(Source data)
####
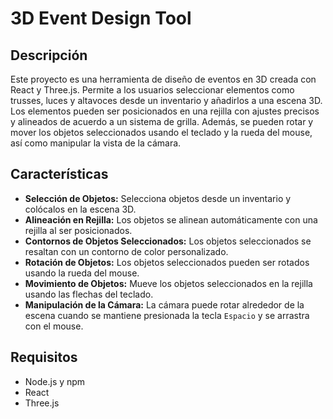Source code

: # 3D Event Design Tool

## Descripción

Este proyecto es una herramienta de diseño de eventos en 3D creada con React y Three.js. Permite a los usuarios seleccionar elementos como trusses, luces y altavoces desde un inventario y añadirlos a una escena 3D. Los elementos pueden ser posicionados en una rejilla con ajustes precisos y alineados de acuerdo a un sistema de grilla. Además, se pueden rotar y mover los objetos seleccionados usando el teclado y la rueda del mouse, así como manipular la vista de la cámara.

## Características

- **Selección de Objetos:** Selecciona objetos desde un inventario y colócalos en la escena 3D.
- **Alineación en Rejilla:** Los objetos se alinean automáticamente con una rejilla al ser posicionados.
- **Contornos de Objetos Seleccionados:** Los objetos seleccionados se resaltan con un contorno de color personalizado.
- **Rotación de Objetos:** Los objetos seleccionados pueden ser rotados usando la rueda del mouse.
- **Movimiento de Objetos:** Mueve los objetos seleccionados en la rejilla usando las flechas del teclado.
- **Manipulación de la Cámara:** La cámara puede rotar alrededor de la escena cuando se mantiene presionada la tecla `Espacio` y se arrastra con el mouse.

## Requisitos

- Node.js y npm
- React
- Three.js

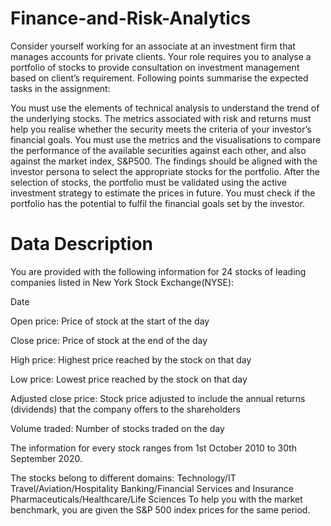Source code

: # Finance-and-Risk-Analytics
Consider yourself working for an associate at an investment firm that manages accounts for private clients. Your role requires you to analyse a portfolio of stocks to provide consultation on investment management based on client’s requirement.
Following points summarise the expected tasks in the assignment:

You must use the elements of technical analysis to understand the trend of the underlying stocks. The metrics associated with risk and returns must help you realise whether the security meets the criteria of your investor’s financial goals.
You must use the metrics and the visualisations to compare the performance of the available securities against each other, and also against the market index, S&P500.
The findings should be aligned with the investor persona to select the appropriate stocks for the portfolio.
After the selection of stocks, the portfolio must be validated using the active investment strategy to estimate the prices in future. You must check if the portfolio has the potential to fulfil the financial goals set by the investor.

# Data Description
You are provided with the following information for 24 stocks of leading companies listed in New York Stock Exchange(NYSE):

Date

Open price: Price of stock at the start of the day

Close price: Price of stock at the end of the day

High price: Highest price reached by the stock on that day

Low price: Lowest price reached by the stock on that day

Adjusted close price: Stock price adjusted to include the annual returns (dividends) that the company offers to the shareholders

Volume traded: Number of stocks traded on the day

The information for every stock ranges from 1st October 2010 to 30th September 2020.

The stocks belong to different domains:
Technology/IT
Travel/Aviation/Hospitality
Banking/Financial Services and Insurance
Pharmaceuticals/Healthcare/Life Sciences
To help you with the market benchmark, you are given the S&P 500 index prices for the same period.
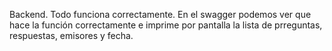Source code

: Backend.
Todo funciona correctamente. En el swagger podemos ver que hace la función correctamente e imprime por pantalla la lista de prreguntas, respuestas, emisores y fecha.
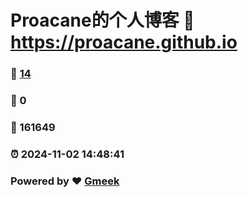 # Proacane的个人博客 :link: https://proacane.github.io 
### :page_facing_up: [14](https://proacane.github.io/tag.html) 
### :speech_balloon: 0 
### :hibiscus: 161649 
### :alarm_clock: 2024-11-02 14:48:41 
### Powered by :heart: [Gmeek](https://github.com/Meekdai/Gmeek)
####
_EXERCISE OBJECTIVE:_ Retype every entry exactly as written. Leave the pictures out.

_FINISHED TASK:_
Source code

: # 3D Event Design Tool

## Descripción

Este proyecto es una herramienta de diseño de eventos en 3D creada con React y Three.js. Permite a los usuarios seleccionar elementos como trusses, luces y altavoces desde un inventario y añadirlos a una escena 3D. Los elementos pueden ser posicionados en una rejilla con ajustes precisos y alineados de acuerdo a un sistema de grilla. Además, se pueden rotar y mover los objetos seleccionados usando el teclado y la rueda del mouse, así como manipular la vista de la cámara.

## Características

- **Selección de Objetos:** Selecciona objetos desde un inventario y colócalos en la escena 3D.
- **Alineación en Rejilla:** Los objetos se alinean automáticamente con una rejilla al ser posicionados.
- **Contornos de Objetos Seleccionados:** Los objetos seleccionados se resaltan con un contorno de color personalizado.
- **Rotación de Objetos:** Los objetos seleccionados pueden ser rotados usando la rueda del mouse.
- **Movimiento de Objetos:** Mueve los objetos seleccionados en la rejilla usando las flechas del teclado.
- **Manipulación de la Cámara:** La cámara puede rotar alrededor de la escena cuando se mantiene presionada la tecla `Espacio` y se arrastra con el mouse.

## Requisitos

- Node.js y npm
- React
- Three.js

Source code

: # Finance-and-Risk-Analytics
Consider yourself working for an associate at an investment firm that manages accounts for private clients. Your role requires you to analyse a portfolio of stocks to provide consultation on investment management based on client’s requirement.
Following points summarise the expected tasks in the assignment:

You must use the elements of technical analysis to understand the trend of the underlying stocks. The metrics associated with risk and returns must help you realise whether the security meets the criteria of your investor’s financial goals.
You must use the metrics and the visualisations to compare the performance of the available securities against each other, and also against the market index, S&P500.
The findings should be aligned with the investor persona to select the appropriate stocks for the portfolio.
After the selection of stocks, the portfolio must be validated using the active investment strategy to estimate the prices in future. You must check if the portfolio has the potential to fulfil the financial goals set by the investor.

# Data Description
You are provided with the following information for 24 stocks of leading companies listed in New York Stock Exchange(NYSE):

Date

Open price: Price of stock at the start of the day

Close price: Price of stock at the end of the day

High price: Highest price reached by the stock on that day

Low price: Lowest price reached by the stock on that day

Adjusted close price: Stock price adjusted to include the annual returns (dividends) that the company offers to the shareholders

Volume traded: Number of stocks traded on the day

The information for every stock ranges from 1st October 2010 to 30th September 2020.

The stocks belong to different domains:
Technology/IT
Travel/Aviation/Hospitality
Banking/Financial Services and Insurance
Pharmaceuticals/Healthcare/Life Sciences
To help you with the market benchmark, you are given the S&P 500 index prices for the same period.
Source code

: Backend.
Todo funciona correctamente. En el swagger podemos ver que hace la función correctamente e imprime por pantalla la lista de prreguntas, respuestas, emisores y fecha.
 # Proacane的个人博客 :link: https://proacane.github.io 
### :page_facing_up: [14](https://proacane.github.io/tag.html) 
### :speech_balloon: 0 
### :hibiscus: 161649 
### :alarm_clock: 2024-11-02 14:48:41 
### Powered by :heart: [Gmeek](https://github.com/Meekdai/Gmeek)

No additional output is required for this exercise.